Collected data ▸
···

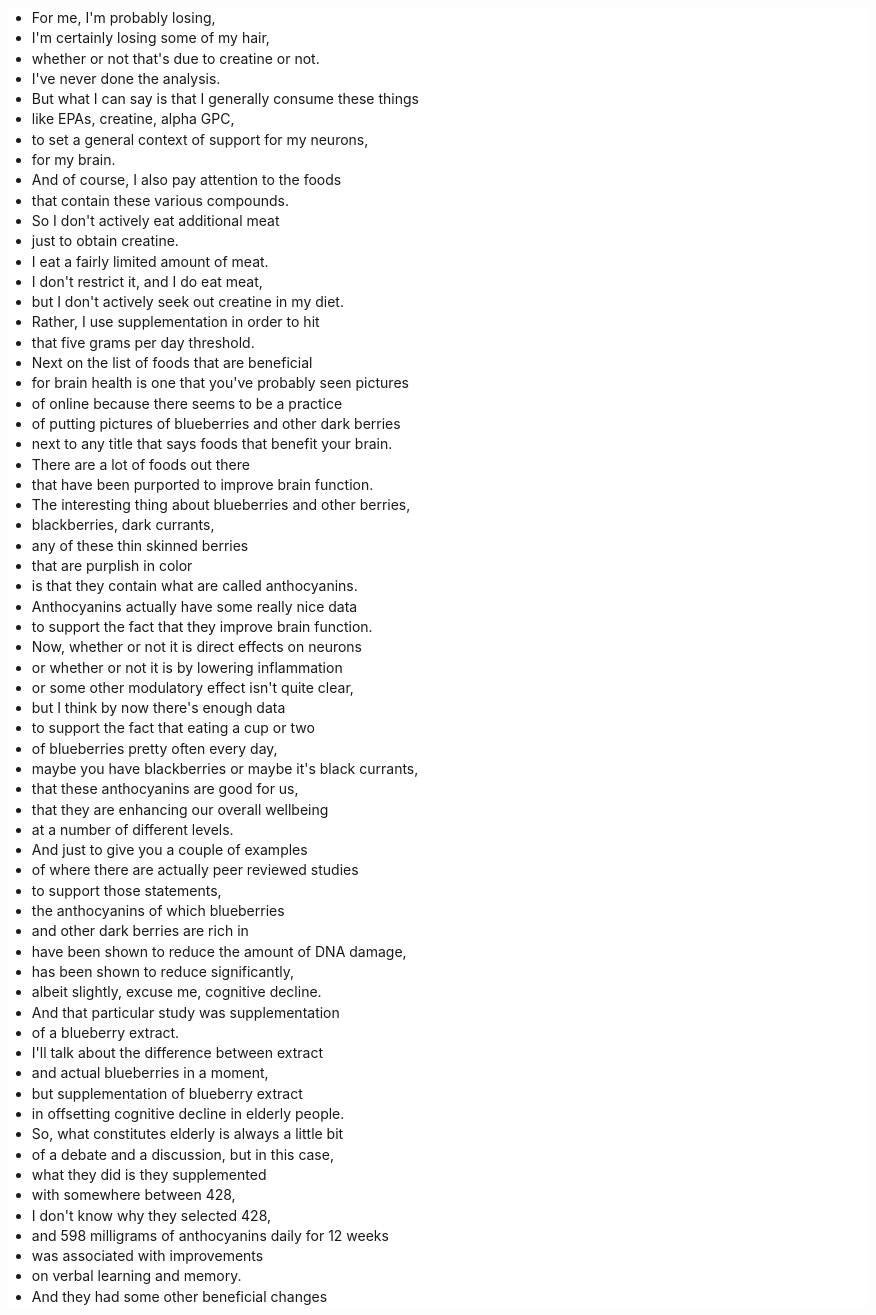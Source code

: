 *  For me, I'm probably losing,
*  I'm certainly losing some of my hair,
*  whether or not that's due to creatine or not.
*  I've never done the analysis.
*  But what I can say is that I generally consume these things
*  like EPAs, creatine, alpha GPC,
*  to set a general context of support for my neurons,
*  for my brain.
*  And of course, I also pay attention to the foods
*  that contain these various compounds.
*  So I don't actively eat additional meat
*  just to obtain creatine.
*  I eat a fairly limited amount of meat.
*  I don't restrict it, and I do eat meat,
*  but I don't actively seek out creatine in my diet.
*  Rather, I use supplementation in order to hit
*  that five grams per day threshold.
*  Next on the list of foods that are beneficial
*  for brain health is one that you've probably seen pictures
*  of online because there seems to be a practice
*  of putting pictures of blueberries and other dark berries
*  next to any title that says foods that benefit your brain.
*  There are a lot of foods out there
*  that have been purported to improve brain function.
*  The interesting thing about blueberries and other berries,
*  blackberries, dark currants,
*  any of these thin skinned berries
*  that are purplish in color
*  is that they contain what are called anthocyanins.
*  Anthocyanins actually have some really nice data
*  to support the fact that they improve brain function.
*  Now, whether or not it is direct effects on neurons
*  or whether or not it is by lowering inflammation
*  or some other modulatory effect isn't quite clear,
*  but I think by now there's enough data
*  to support the fact that eating a cup or two
*  of blueberries pretty often every day,
*  maybe you have blackberries or maybe it's black currants,
*  that these anthocyanins are good for us,
*  that they are enhancing our overall wellbeing
*  at a number of different levels.
*  And just to give you a couple of examples
*  of where there are actually peer reviewed studies
*  to support those statements,
*  the anthocyanins of which blueberries
*  and other dark berries are rich in
*  have been shown to reduce the amount of DNA damage,
*  has been shown to reduce significantly,
*  albeit slightly, excuse me, cognitive decline.
*  And that particular study was supplementation
*  of a blueberry extract.
*  I'll talk about the difference between extract
*  and actual blueberries in a moment,
*  but supplementation of blueberry extract
*  in offsetting cognitive decline in elderly people.
*  So, what constitutes elderly is always a little bit
*  of a debate and a discussion, but in this case,
*  what they did is they supplemented
*  with somewhere between 428,
*  I don't know why they selected 428,
*  and 598 milligrams of anthocyanins daily for 12 weeks
*  was associated with improvements
*  on verbal learning and memory.
*  And they had some other beneficial changes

···

Take the line above containing "to the foods", the line containing "benefit your brain.", and all lines in between, and copy them exactly without anything else.

*  And of course, I also pay attention to the foods
*  that contain these various compounds.
*  So I don't actively eat additional meat
*  just to obtain creatine.
*  I eat a fairly limited amount of meat.
*  I don't restrict it, and I do eat meat,
*  but I don't actively seek out creatine in my diet.
*  Rather, I use supplementation in order to hit
*  that five grams per day threshold.
*  Next on the list of foods that are beneficial
*  for brain health is one that you've probably seen pictures
*  of online because there seems to be a practice
*  of putting pictures of blueberries and other dark berries
*  next to any title that says foods that benefit your brain.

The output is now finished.